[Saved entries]
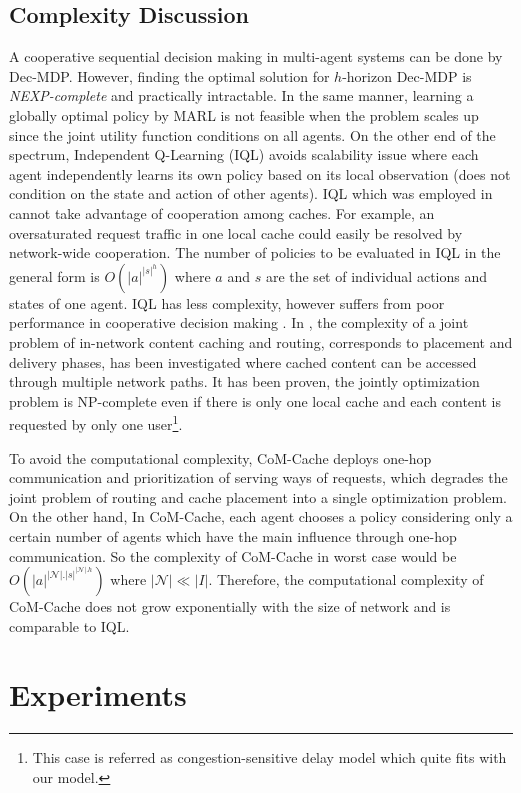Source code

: \documentclass[journal,onecolumn]{IEEEtran}
\begin{document}
\subsection{Complexity Discussion}
A cooperative sequential decision making in multi-agent systems can be done by Dec-MDP. However, finding the optimal solution for $h$-horizon Dec-MDP is \textit{NEXP-complete} \cite{bernstein2002complexity} and practically intractable. In the same manner, learning a globally optimal policy by MARL is not feasible when the problem scales up since the joint utility function conditions on all agents. On the other end of the spectrum, Independent Q-Learning (IQL) avoids scalability issue where each agent independently learns its own policy based on its local observation (does not condition on the state and action of other agents). IQL which was employed in \cite{sung2016efficient} cannot take advantage of cooperation among caches. For example, an oversaturated request traffic in one local cache could easily be resolved by network-wide cooperation. The number of policies to be evaluated in IQL in the general form is $O(|a|^{|s|^{h}})$ where $a$ and $s$ are the set of individual actions and states of one agent. IQL has less complexity, however suffers from poor performance in cooperative decision making \cite{claus1998dynamics}. 
In \cite{dehghan2015complexity}, the complexity of a joint problem of in-network content caching and routing, corresponds to placement and delivery phases, has been investigated where cached content can be accessed through multiple network paths. It has been proven, the jointly optimization problem is NP-complete even if there is only one local cache and each content is requested by only one user\footnote{This case is referred as congestion-sensitive delay model which quite fits with our model.}.

To avoid the computational complexity, CoM-Cache deploys one-hop communication and prioritization of serving ways of requests, which degrades the joint problem of routing and cache placement into a single optimization problem. 
On the other hand, In CoM-Cache, each agent chooses a policy considering only a certain number of agents which have the main influence through one-hop communication. So the complexity of CoM-Cache in worst case would be $O(|a|^{|\mathcal{N}|.|s|^{|\mathcal{N}|.h}})$ where $|\mathcal{N}|\ll  |I|$. 
Therefore, the computational complexity of CoM-Cache does not grow exponentially with the size of network and is comparable to IQL.

\section{Experiments}
\label{result}
\end{document}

## [Aim of the task]
Scan the entries above for the string "communication" and copy each line that contains it.

## [Answer box]
To avoid the computational complexity, CoM-Cache deploys one-hop communication and prioritization of serving ways of requests, which degrades the joint problem of routing and cache placement into a single optimization problem. 
On the other hand, In CoM-Cache, each agent chooses a policy considering only a certain number of agents which have the main influence through one-hop communication. So the complexity of CoM-Cache in worst case would be $O(|a|^{|\mathcal{N}|.|s|^{|\mathcal{N}|.h}})$ where $|\mathcal{N}|\ll  |I|$. 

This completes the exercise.